The extension of a term in the class of things in the world that the term "picks out" (i.e., that the term distinguishes from other entities in the world). For example, the extension of the term "green" is the set of green things in the world.
A term's extension -- the class to which it refers is distinct from its intension, which is all of the psychological associations that one has with that term. For instance, the extension of the term 'cat' is all the cats; the intension of the term is related to your experience of cats, their history, their attributes, etc.

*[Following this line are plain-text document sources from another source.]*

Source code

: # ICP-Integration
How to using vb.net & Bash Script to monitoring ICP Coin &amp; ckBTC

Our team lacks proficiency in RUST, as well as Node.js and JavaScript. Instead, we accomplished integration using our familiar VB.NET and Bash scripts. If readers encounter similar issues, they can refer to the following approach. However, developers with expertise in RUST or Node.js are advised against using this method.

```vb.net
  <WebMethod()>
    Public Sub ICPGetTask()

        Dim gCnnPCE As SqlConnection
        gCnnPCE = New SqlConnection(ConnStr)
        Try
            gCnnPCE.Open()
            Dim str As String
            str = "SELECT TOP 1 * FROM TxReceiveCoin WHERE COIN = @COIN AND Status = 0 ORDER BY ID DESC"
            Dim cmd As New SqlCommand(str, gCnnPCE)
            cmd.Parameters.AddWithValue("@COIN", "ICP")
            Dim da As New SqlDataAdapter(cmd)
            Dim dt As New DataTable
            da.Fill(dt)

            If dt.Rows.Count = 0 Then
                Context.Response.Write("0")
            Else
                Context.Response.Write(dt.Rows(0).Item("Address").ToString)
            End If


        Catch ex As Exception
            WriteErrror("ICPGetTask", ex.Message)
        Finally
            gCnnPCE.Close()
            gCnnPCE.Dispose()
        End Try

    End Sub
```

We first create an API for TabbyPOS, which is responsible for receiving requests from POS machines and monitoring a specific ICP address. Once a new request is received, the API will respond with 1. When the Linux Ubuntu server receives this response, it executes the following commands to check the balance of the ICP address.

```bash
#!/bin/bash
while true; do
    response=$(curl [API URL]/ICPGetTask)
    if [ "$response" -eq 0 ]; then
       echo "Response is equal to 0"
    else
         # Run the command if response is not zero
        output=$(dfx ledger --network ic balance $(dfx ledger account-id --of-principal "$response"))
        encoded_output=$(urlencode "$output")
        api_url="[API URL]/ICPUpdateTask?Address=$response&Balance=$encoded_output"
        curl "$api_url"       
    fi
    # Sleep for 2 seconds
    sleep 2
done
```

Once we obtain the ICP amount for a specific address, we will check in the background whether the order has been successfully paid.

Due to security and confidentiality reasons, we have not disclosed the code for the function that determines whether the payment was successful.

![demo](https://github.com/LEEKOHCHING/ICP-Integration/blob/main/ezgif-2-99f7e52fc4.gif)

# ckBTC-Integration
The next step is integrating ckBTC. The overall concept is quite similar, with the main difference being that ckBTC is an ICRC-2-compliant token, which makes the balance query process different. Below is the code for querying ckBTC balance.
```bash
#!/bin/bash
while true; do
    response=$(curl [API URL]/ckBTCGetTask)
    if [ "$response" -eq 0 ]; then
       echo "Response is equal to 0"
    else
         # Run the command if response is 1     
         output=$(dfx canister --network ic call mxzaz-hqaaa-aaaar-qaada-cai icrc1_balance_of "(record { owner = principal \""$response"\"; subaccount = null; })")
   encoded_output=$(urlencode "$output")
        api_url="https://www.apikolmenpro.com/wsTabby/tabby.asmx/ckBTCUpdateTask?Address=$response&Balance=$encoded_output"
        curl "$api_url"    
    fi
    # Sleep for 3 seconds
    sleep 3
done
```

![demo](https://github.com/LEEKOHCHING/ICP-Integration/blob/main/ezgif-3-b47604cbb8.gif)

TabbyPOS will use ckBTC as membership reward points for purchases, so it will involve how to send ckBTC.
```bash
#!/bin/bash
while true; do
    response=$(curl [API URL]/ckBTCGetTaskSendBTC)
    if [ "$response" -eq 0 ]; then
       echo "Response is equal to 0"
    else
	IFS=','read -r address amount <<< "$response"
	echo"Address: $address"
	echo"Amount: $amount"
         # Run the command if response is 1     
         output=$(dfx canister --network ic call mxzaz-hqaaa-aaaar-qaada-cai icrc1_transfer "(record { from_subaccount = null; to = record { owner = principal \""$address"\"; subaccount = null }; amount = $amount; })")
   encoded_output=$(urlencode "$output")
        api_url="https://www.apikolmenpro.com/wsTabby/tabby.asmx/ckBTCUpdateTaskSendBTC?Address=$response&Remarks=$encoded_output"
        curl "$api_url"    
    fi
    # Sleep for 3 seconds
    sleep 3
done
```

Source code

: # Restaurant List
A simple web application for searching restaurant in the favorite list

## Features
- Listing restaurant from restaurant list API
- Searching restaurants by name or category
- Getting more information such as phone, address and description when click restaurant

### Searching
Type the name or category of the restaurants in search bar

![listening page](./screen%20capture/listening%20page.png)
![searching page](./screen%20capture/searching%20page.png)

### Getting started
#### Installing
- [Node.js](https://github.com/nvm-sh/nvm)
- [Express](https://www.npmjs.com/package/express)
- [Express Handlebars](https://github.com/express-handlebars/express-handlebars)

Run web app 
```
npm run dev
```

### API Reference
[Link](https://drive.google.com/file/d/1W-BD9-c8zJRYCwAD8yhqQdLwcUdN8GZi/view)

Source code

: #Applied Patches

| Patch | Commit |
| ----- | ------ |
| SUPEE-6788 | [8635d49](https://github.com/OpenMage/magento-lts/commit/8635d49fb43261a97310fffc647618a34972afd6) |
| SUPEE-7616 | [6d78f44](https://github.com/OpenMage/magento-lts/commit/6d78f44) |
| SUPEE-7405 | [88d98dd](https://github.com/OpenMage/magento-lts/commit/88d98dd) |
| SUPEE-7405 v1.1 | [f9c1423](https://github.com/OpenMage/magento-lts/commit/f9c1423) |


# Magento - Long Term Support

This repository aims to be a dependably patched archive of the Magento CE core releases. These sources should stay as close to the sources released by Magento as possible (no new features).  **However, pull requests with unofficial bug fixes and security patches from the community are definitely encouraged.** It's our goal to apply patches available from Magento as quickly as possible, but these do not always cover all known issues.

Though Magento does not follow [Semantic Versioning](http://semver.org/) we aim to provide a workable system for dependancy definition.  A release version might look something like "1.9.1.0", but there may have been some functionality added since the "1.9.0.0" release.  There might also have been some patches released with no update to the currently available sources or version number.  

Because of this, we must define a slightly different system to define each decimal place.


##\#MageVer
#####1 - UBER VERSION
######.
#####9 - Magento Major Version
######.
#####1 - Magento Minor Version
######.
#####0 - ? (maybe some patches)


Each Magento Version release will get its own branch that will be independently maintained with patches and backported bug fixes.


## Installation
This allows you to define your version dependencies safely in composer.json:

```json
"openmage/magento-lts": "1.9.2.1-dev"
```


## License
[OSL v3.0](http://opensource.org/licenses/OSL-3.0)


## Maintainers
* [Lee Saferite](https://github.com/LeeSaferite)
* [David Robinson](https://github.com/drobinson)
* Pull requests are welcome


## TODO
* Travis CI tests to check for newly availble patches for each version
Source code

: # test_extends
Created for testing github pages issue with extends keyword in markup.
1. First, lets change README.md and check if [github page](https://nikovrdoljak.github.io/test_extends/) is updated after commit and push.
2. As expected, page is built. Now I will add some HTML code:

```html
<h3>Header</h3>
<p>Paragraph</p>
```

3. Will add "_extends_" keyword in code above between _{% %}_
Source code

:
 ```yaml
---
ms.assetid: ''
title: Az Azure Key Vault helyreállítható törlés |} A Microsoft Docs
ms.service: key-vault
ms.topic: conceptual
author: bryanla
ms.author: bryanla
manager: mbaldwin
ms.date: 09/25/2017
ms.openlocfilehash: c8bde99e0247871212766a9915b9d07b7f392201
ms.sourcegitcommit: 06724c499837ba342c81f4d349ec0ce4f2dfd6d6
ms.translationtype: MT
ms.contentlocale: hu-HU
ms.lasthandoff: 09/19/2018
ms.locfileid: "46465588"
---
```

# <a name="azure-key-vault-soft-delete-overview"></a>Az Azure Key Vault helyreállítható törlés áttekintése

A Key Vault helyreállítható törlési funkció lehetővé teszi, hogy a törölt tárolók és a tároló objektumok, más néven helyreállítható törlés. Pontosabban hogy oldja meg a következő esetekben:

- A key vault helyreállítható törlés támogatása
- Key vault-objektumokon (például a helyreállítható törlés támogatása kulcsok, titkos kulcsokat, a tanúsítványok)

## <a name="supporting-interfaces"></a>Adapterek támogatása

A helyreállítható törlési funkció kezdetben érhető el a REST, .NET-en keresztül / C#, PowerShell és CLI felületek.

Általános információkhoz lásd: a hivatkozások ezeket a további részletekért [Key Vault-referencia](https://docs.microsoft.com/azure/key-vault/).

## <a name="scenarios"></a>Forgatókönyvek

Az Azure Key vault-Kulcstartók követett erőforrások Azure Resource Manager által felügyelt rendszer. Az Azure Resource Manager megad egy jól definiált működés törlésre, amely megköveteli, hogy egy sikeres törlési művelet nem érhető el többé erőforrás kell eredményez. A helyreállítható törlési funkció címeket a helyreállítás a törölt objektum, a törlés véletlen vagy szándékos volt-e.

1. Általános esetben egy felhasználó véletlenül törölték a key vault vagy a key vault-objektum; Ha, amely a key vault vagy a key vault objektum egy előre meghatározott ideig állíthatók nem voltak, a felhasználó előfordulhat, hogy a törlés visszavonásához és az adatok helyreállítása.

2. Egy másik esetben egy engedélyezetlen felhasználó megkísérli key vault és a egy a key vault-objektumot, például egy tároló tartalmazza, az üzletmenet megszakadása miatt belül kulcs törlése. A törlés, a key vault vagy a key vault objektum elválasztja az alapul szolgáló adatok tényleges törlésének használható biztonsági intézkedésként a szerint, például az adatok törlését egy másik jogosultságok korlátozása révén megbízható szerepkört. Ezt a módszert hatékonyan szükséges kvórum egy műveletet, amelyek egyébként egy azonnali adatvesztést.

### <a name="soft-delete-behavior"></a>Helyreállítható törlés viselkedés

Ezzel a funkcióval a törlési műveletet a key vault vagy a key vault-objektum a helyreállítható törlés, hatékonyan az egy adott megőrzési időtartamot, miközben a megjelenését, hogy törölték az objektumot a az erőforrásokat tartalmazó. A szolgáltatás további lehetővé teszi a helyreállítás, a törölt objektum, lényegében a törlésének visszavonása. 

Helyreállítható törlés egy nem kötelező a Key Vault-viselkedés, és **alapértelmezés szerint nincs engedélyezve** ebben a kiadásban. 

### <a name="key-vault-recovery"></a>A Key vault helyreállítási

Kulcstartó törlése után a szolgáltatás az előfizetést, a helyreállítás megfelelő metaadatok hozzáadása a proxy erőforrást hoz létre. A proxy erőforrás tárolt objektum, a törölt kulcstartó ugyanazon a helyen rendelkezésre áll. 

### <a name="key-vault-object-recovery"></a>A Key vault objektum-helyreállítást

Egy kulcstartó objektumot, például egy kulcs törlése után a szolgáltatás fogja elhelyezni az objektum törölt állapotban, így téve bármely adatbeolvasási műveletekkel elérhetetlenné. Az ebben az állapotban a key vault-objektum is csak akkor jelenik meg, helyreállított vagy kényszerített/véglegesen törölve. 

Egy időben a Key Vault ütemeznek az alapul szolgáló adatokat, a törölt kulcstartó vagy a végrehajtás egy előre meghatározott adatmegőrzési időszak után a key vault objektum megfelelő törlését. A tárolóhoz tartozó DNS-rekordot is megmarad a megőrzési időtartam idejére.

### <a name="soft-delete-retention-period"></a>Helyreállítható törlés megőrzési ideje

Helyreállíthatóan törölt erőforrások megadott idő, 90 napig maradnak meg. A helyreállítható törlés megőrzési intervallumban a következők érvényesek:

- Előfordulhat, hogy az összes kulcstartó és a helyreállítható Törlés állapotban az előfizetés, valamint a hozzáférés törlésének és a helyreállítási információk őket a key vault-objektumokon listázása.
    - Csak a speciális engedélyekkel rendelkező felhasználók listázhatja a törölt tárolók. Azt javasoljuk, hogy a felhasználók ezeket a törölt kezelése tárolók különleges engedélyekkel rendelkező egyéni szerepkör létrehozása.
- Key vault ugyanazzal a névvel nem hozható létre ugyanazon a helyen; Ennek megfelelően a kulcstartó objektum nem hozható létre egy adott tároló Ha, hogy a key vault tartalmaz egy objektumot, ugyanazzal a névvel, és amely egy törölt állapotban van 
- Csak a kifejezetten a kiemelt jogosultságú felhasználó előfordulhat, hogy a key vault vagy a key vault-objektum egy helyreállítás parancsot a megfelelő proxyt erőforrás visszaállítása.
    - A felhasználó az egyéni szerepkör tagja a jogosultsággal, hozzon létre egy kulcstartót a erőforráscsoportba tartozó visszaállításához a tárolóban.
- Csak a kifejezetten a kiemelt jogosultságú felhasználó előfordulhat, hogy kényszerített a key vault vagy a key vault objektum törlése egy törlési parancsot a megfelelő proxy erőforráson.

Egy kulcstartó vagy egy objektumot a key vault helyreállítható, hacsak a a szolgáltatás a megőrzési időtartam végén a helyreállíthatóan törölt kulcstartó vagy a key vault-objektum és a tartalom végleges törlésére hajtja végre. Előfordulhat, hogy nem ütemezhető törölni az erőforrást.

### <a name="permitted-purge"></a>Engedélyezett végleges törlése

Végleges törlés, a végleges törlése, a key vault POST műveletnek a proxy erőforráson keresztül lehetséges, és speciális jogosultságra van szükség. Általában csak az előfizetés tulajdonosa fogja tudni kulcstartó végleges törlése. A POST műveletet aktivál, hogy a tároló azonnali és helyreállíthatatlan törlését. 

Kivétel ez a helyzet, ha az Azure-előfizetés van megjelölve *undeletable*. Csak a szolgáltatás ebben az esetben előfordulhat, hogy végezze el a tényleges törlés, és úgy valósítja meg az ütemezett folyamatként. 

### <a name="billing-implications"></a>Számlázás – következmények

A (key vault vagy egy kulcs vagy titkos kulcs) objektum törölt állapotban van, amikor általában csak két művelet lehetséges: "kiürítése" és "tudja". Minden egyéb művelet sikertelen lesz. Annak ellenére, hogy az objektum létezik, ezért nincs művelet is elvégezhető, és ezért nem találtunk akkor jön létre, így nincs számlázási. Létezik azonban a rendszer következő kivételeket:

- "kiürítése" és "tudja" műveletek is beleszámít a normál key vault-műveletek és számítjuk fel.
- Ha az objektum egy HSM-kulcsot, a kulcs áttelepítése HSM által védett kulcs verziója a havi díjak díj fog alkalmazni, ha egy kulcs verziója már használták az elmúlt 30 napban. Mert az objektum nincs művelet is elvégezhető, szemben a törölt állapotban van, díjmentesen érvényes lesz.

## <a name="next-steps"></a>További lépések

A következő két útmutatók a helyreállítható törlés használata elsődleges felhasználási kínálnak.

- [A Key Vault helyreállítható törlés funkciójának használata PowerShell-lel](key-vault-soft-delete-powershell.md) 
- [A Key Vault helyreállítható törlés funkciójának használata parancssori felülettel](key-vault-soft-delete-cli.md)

The notion of extension, and its distinction from intension, is enormously important in the philosophy of language. For instance, Putnam's (1973, 1988) famous twin earth thought experiment was designed to demonstrate the possibility that two terms could have the same intension, but have different extensions. In Putnam's example, water on Earth has the composition H20, but on Twin Earth has the composition XYZ. Otherwise, the two different kinds of water are identical. As a result, our experiences (and therefore intensions) of water in either world would be identical. However, the extension of the term 'water' on Earth would differ from the extension of the term 'water' on Twin Earth. This raises the possibility that "meaning ain't in the head".
- Putnam, H. (1973). Meaning and reference," Journal of Philosophy 70, 699-711.
- Putnam, H. (1988). Representation And Reality. Cambridge, MA: MIT Press.